EEA EFTA Comment on the proposal for a new directive on payment services in the Internal Market

Published 24-03-2014
The EEA EFTA States have submitted comments to the European Commission, the European Parliament and the Greek Presidency of the European Union on the proposal for a new directive of the European Parliament and of the Council on payment services in the Internal Market.

In order to adapt the EU payments market to the opportunities available in the Single Market and to support the growth of the EU economy, the European Commission has proposed a new Payment Services Directive (“PSD2”). Its aim is to secure the use of low-cost internet payment services by including new so-called “payment initiation services” within its scope. These are services that operate between the merchant and the purchaser’s bank, allowing for cheap and efficient electronic payments without the use of a credit card. These service providers will now be subject to the same high standards of regulation and supervision as all other payment institutions. At the same time, banks and all other payment service providers will need to step up the security of online transactions by including strong customer authentication for payments. Consumers will be better protected against fraud, possible abuses and payment incidents, and may only be required to face very limited losses in cases of unauthorised card payments.
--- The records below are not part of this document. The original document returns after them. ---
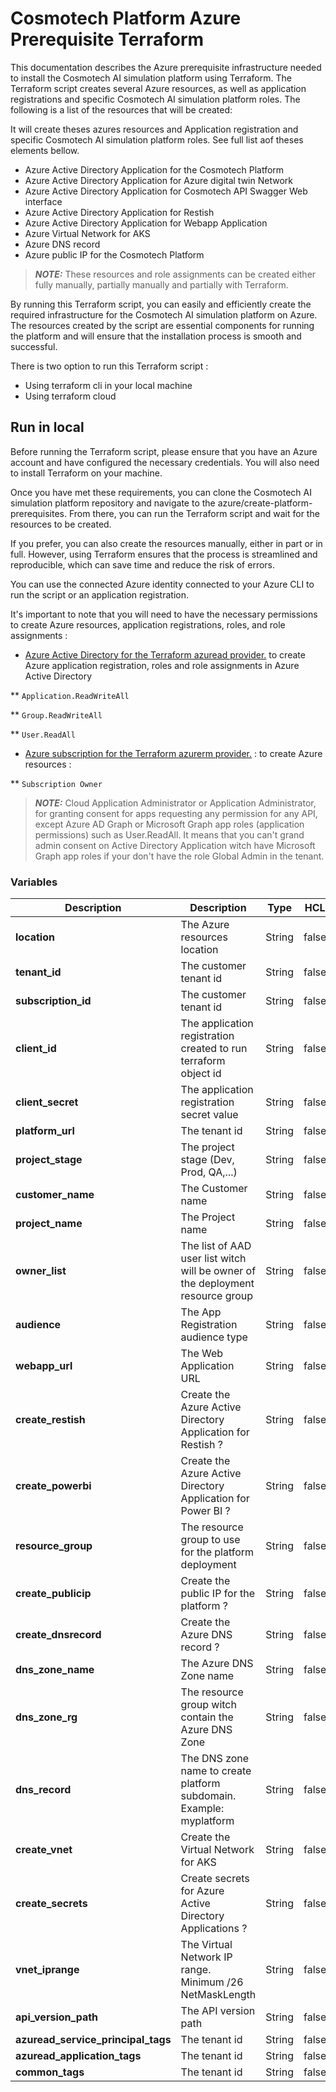 # Cosmotech Platform Azure Prerequisite Terraform

This documentation describes the Azure prerequisite infrastructure needed to install the Cosmotech AI simulation platform using Terraform. The Terraform script creates several Azure resources, as well as application registrations and specific Cosmotech AI simulation platform roles. The following is a list of the resources that will be created:

It will create theses azures resources and Application registration and specific Cosmotech AI simulation platform roles. See full list aof theses elements bellow.

- Azure Active Directory Application for the Cosmotech Platform
- Azure Active Directory Application for Azure digital twin Network
- Azure Active Directory Application for Cosmotech API Swagger Web interface
- Azure Active Directory Application for Restish
- Azure Active Directory Application for Webapp Application
- Azure Virtual Network for AKS
- Azure DNS record
- Azure public IP for the Cosmotech Platform

> **_NOTE:_**  These resources and role assignments can be created either fully manually, partially manually and partially with Terraform.

By running this Terraform script, you can easily and efficiently create the required infrastructure for the Cosmotech AI simulation platform on Azure. The resources created by the script are essential components for running the platform and will ensure that the installation process is smooth and successful.

There is two option to run this Terraform script :

- Using terraform cli in your local machine
- Using terraform cloud

## Run in local

Before running the Terraform script, please ensure that you have an Azure account and have configured the necessary credentials. You will also need to install Terraform on your machine.

Once you have met these requirements, you can clone the Cosmotech AI simulation platform repository and navigate to the azure/create-platform-prerequisites. From there, you can run the Terraform script and wait for the resources to be created.

If you prefer, you can also create the resources manually, either in part or in full. However, using Terraform ensures that the process is streamlined and reproducible, which can save time and reduce the risk of errors.

You can use the connected Azure identity connected to your Azure CLI to run the script or an application registration.


It's important to note that you will need to have the necessary permissions to create Azure resources, application registrations, roles, and role assignments :

* [Azure Active Directory for the Terraform azuread provider.](https://registry.terraform.io/providers/hashicorp/azuread/latest/docs/guides/service_principal_client_secret) to create Azure application registration, roles and role assignments in Azure Active Directory

** `Application.ReadWriteAll`

** `Group.ReadWriteAll`

** `User.ReadAll`

* [Azure subscription for the Terraform azurerm provider.](https://registry.terraform.io/providers/hashicorp/azurerm/latest/docs/guides/service_principal_client_secret) :  to create Azure resources :

** `Subscription Owner`

> **_NOTE:_**  Cloud Application Administrator or Application Administrator, for granting consent for apps requesting any permission for any API, except Azure AD Graph or Microsoft Graph app roles (application permissions) such as User.ReadAll. It means that you can't grand admin consent on Active Directory Application witch have Microsoft Graph app roles if your don't have the role Global Admin in the tenant.

### Variables

| Description                        | Description                                                                    | Type   | HCL   | Sensitive | Default | Comment |
| ---------------------------------- | ------------------------------------------------------------------------------ | ------ | ----- | --------- | ------- | ------- |
| **location**                       | The Azure resources location                                                   | String | false | false     |         |         |
| **tenant_id**                      | The customer tenant id                                                         | String | false | false     |         |         |
| **subscription_id**                | The customer tenant id                                                         | String | false | false     |         |         |
| **client_id**                      | The application registration created to run terraform object id                | String | false | false     |         |         |
| **client_secret**                  | The application registration secret value                                      | String | false | false     |         |         |
| **platform_url**                   | The tenant id                                                                  | String | false | false     |         |         |
| **project_stage**                  | The project stage (Dev, Prod, QA,...)                                          | String | false | false     |         |         |
| **customer_name**                  | The Customer name                                                              | String | false | false     |         |         |
| **project_name**                   | The Project name                                                               | String | false | false     |         |         |
| **owner_list**                     | The list of AAD user list witch will be owner of the deployment resource group | String | false | false     |         |         |
| **audience**                       | The App Registration audience type                                             | String | false | false     |         |         |
| **webapp_url**                     | The Web Application URL                                                        | String | false | false     |         |         |
| **create_restish**                 | Create the Azure Active Directory Application for Restish ?                    | String | false | false     |         |         |
| **create_powerbi**                 | Create the Azure Active Directory Application for Power BI ?                   | String | false | false     |         |         |
| **resource_group**                 | The resource group to use for the platform deployment                          | String | false | false     |         |         |
| **create_publicip**                | Create the public IP for the platform ?                                        | String | false | false     |         |         |
| **create_dnsrecord**               | Create the Azure DNS record ?                                                  | String | false | false     |         |         |
| **dns_zone_name**                  | The Azure DNS Zone name                                                        | String | false | false     |         |         |
| **dns_zone_rg**                    | The resource group witch contain the Azure DNS Zone                            | String | false | false     |         |         |
| **dns_record**                     | The DNS zone name to create platform subdomain. Example: myplatform            | String | false | false     |         |         |
| **create_vnet**                    | Create the Virtual Network for AKS                                             | String | false | false     |         |         |
| **create_secrets**                 | Create secrets for Azure Active Directory Applications ?                       | String | false | false     |         |         |
| **vnet_iprange**                   | The Virtual Network IP range. Minimum /26 NetMaskLength                        | String | false | false     |         |         |
| **api_version_path**               | The API version path                                                           | String | false | false     |         |         |
| **azuread_service_principal_tags** | The tenant id                                                                  | String | false | false     |         |         |
| **azuread_application_tags**       | The tenant id                                                                  | String | false | false     |         |         |
| **common_tags**                    | The tenant id                                                                  | String | false | false     |         |         |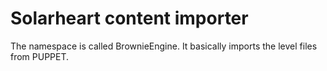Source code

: # Solarheart content importer
The namespace is called BrownieEngine. It basically imports the level files from PUPPET.
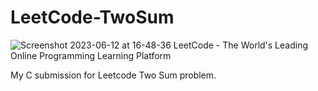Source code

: # LeetCode-TwoSum

![Screenshot 2023-06-12 at 16-48-36 LeetCode - The World's Leading Online Programming Learning Platform](https://github.com/JasonA-GH/LeetCode-TwoSum/assets/136386469/6b48dd5a-ac80-46d3-83c8-e59632f89296)

My C submission for Leetcode Two Sum problem.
In their comments, the EEA EFTA States welcome the initiative, but note that the proposed text implies that national legislation must require payment card users to bear all losses on unauthorised transactions incurred through gross negligence on the part of the user. The EEA EFTA States are concerned that this may result in a reduction in the level of consumer protection in Europe, at least in some countries, and they therefore encourage the inclusion in the revised directive of the current option in PSD1 to limit customer liability, in order to maintain the present level of consumer protection.

The EEA EFTA States also note that the proposed directive prohibits the payee from charging the payer for using payment instruments for which interchange fees are regulated under the proposed regulation on interchange fees for card-based payment transactions (COM(2013) 550). They point out that it might serve both consumer interests and effectiveness in the payment service area better, if surcharging is not put under absolute prohibition.